At
One Time It Was His Intention To Essay Yet Another Branch Of
Authorship And To Produce A Monograph On
The natural history,
antiquities, and topography of the town as the capital of this
still unfamiliar littoral; with the late-
Born modesty of
experience, however, he recoils from a task to which he does not
feel his opportunities altogether adequate. [See p. 152.] A
quarter of Smollett's original material would embarrass a
"Guide"-builder of more recent pattern.
Whenever he got near a coast line Smollett could not refrain from
expressing decided views. If he had lived at the present day he
would infallibly have been a naval expert, better informed than
most and more trenchant than all; but recognizably one of the
species, artist in words and amateur of ocean-strategy. [Smollett
had, of course, been surgeon's mate on H.M.S. Cumberland, 1740-41.]
His first curiosity at Nice was raised concerning the port,
the harbour, the galleys moored within the mole, and the naval
policy of his Sardinian Majesty. His advice to Victor Amadeus was
no doubt as excellent and as unregarded as the advice of naval
experts generally is. Of more interest to us is his account of
the slave-galleys. Among the miserable slaves whom "a British
subject cannot behold without horror and compassion," he observes
a Piedmontese count in Turkish attire, reminding the reader of
one of Dumas' stories of a count among the forcats. To learn that
there were always volunteer oarsmen among these poor outcasts is
to reflect bitterly upon the average happiness of mankind. As to
whether they wore much worse off than common seamen in the
British navy of the period (who were only in name volunteers and
had often no hope of discharge until they were worn out) under
such commanders as Oakum or Whiffle [In Roderick Random.] is
another question. For confirmation of Smollett's account in
matters of detail the reader may turn to Aleman's Guzman
d'Afarache, which contains a first-hand description of the life
on board a Mediterranean slave galley, to Archenholtz's Tableau
d'Italie of 1788, to Stirling Maxwell's Don John of Austria
(1883, i. 95), and more pertinently to passages in the Life of a
Galley Slave by Jean Marteilhe (edited by Miss Betham-Edwards in
1895). After serving in the docks at Dunkirk, Marteilhe, as a
confirmed protestant, makes the journey in the chain-gang to
Marseilles, and is only released after many delays in consequence
of the personal interest and intervention of Queen Anne. If at
the peace of Utrecht in 1713 we had only been as tender about the
case of our poor Catalan allies! Nice at that juncture had just
been returned by France to the safe-keeping of Savoy, so that in
order to escape from French territory, Marteilhe sailed for Nice
in a tartane, and not feeling too safe even there, hurried thence
by Smollett's subsequent route across the Col di Tende. Many
Europeans were serving at this time in the Turkish or Algerine
galleys. But the most pitiable of all the galley slaves were
those of the knights of St. John of Malta. "Figure to yourself,"

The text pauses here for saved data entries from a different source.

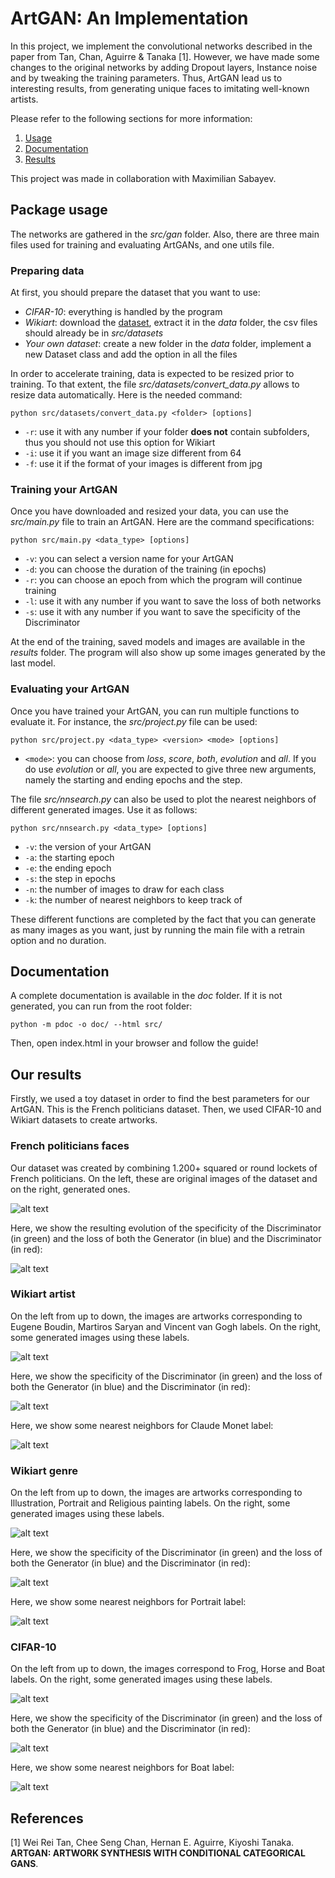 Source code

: # ArtGAN: An Implementation

In this project, we implement the convolutional networks described in 
the paper from Tan, Chan, Aguirre & Tanaka [1]. However, we have made some 
changes to the original networks by adding Dropout layers, Instance noise 
and by tweaking the training parameters. Thus, ArtGAN lead us to interesting 
results, from generating unique faces to imitating well-known artists.

Please refer to the following sections for more information:

1. [Usage](#package-usage)
2. [Documentation](#documentation)
3. [Results](#our-results)

This project was made in collaboration with Maximilian Sabayev.

## Package usage

The networks are gathered in the *src/gan* folder. Also, there are three 
main files used for training and evaluating ArtGANs, 
and one utils file.

### Preparing data

At first, you should prepare the dataset that you want to use:
- *CIFAR-10*: everything is handled by the program
- *Wikiart*: download the [dataset](https://github.com/lucasdavid/wikiart/), 
extract it in the *data* folder, the csv files should already be in *src/datasets*
- *Your own dataset*: create a new folder in the *data* folder, implement 
a new Dataset class and add the option in all the files 

In order to accelerate training, data is expected to be resized prior 
to training. To that extent, the file *src/datasets/convert_data.py* allows 
to resize data
automatically. Here is the needed command:

`python src/datasets/convert_data.py <folder> [options]`

- `-r`: use it with any number if your folder **does not** contain subfolders, 
thus you should not use this option for Wikiart
- `-i`: use it if you want an image size different from 64
- `-f`: use it if the format of your images is different from jpg

### Training your ArtGAN 

Once you have downloaded and resized your data, you can use the *src/main.py* 
file to train an ArtGAN. Here are the command specifications:

`python src/main.py <data_type> [options]` 

- `-v`: you can select a version name for your ArtGAN 
- `-d`: you can choose the duration of the training (in epochs)
- `-r`: you can choose an epoch from which the program will continue training 
- `-l`: use it with any number if you want to save the loss of both networks 
- `-s`: use it with any number if you want to save the specificity of the Discriminator 

At the end of the training, saved models and images are available in the 
*results* folder. The program will also show up some 
images generated by the last model. 

### Evaluating your ArtGAN 

Once you have trained your ArtGAN, you can run multiple functions to evaluate it. 
For instance, the *src/project.py* file can be used: 

`python src/project.py <data_type> <version> <mode> [options]` 

- `<mode>`: you can choose from *loss*, *score*, *both*, *evolution* 
and *all*. If you do use *evolution* or *all*, you are expected to give three 
new arguments, namely the starting and ending epochs and the step.

The file *src/nnsearch.py* can also be used to plot the nearest 
neighbors of different generated images. Use it as follows:

`python src/nnsearch.py <data_type> [options]`

- `-v`: the version of your ArtGAN
- `-a`: the starting epoch 
- `-e`: the ending epoch 
- `-s`: the step in epochs 
- `-n`: the number of images to draw for each class 
- `-k`: the number of nearest neighbors to keep track of 

These different functions are completed by the fact that you can 
generate as many images as you want, just by running the main file 
with a retrain option and 
no duration. 

## Documentation

A complete documentation is available in the *doc* folder. If it is not
generated, you can run from the root folder:

`python -m pdoc -o doc/ --html src/`

Then, open index.html in your browser and follow the guide!

## Our results

Firstly, we used a toy dataset in order to find the best parameters for 
our ArtGAN. This is the French politicians dataset. Then, we used CIFAR-10 
and Wikiart datasets to create artworks. 

### French politicians faces 

Our dataset was created by combining 1.200+ squared or round lockets 
of French politicians. On the left, these are original images of the dataset 
and on the right, generated ones. 

![alt text](figures/pol_comp.jpg)

Here, we show the resulting evolution of the specificity 
of the Discriminator (in green) and the loss of both the Generator (in blue) 
and the Discriminator (in red): 

![alt text](figures/pol_loss_score.jpg)

### Wikiart artist 

On the left from up to down, the images are artworks corresponding to Eugene 
Boudin, Martiros Saryan and Vincent van Gogh labels. On the right, some generated 
images using these labels. 

![alt text](figures/artist_comp.jpg)

Here, we show the specificity of the Discriminator (in green) and the loss of both 
the Generator (in blue) and the Discriminator (in red): 

![alt text](figures/artist_loss_score.jpg)

Here, we show some nearest neighbors for Claude Monet label:

![alt text](figures/artist_nn.png)

### Wikiart genre 

On the left from up to down, the images are artworks corresponding to Illustration, 
Portrait and Religious painting labels. On the right, some generated images using 
these labels.

![alt text](figures/genre_comp.jpg)

Here, we show the specificity of the Discriminator (in green) and the loss of both 
the Generator (in blue) and the Discriminator (in red): 

![alt text](figures/genre_loss_score.jpg)

Here, we show some nearest neighbors for Portrait label:

![alt text](figures/genre_nn.png)

### CIFAR-10 

On the left from up to down, the images correspond to Frog, Horse and Boat labels. 
On the right, some generated images using these labels.

![alt text](figures/cifar_comp.jpg) 

Here, we show the specificity of the Discriminator (in green) and the loss of both 
the Generator (in blue) and the Discriminator (in red): 

![alt text](figures/cifar_loss_score.jpg)

Here, we show some nearest neighbors for Boat label: 

![alt text](figures/cifar_nn.png)

## References

[1] Wei Rei Tan, Chee Seng Chan, Hernan E. Aguirre, Kiyoshi Tanaka. 
**ARTGAN: ARTWORK SYNTHESIS WITH CONDITIONAL CATEGORICAL GANS**.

wrote Jacob Houblon [The Houblon Family, 1907 ii. 78. The
accounts in Evelyn and Goldsmith are probably familiar to the
reader.] about this year, "six or seven hundred dirty half-naked
Turks in a small vessel chained to the oars, from which they are
not allowed to stir, fed upon nothing but bad biscuit and water,
and beat about on the most trifling occasion by their most
inhuman masters, who are certainly more Turks than their slaves."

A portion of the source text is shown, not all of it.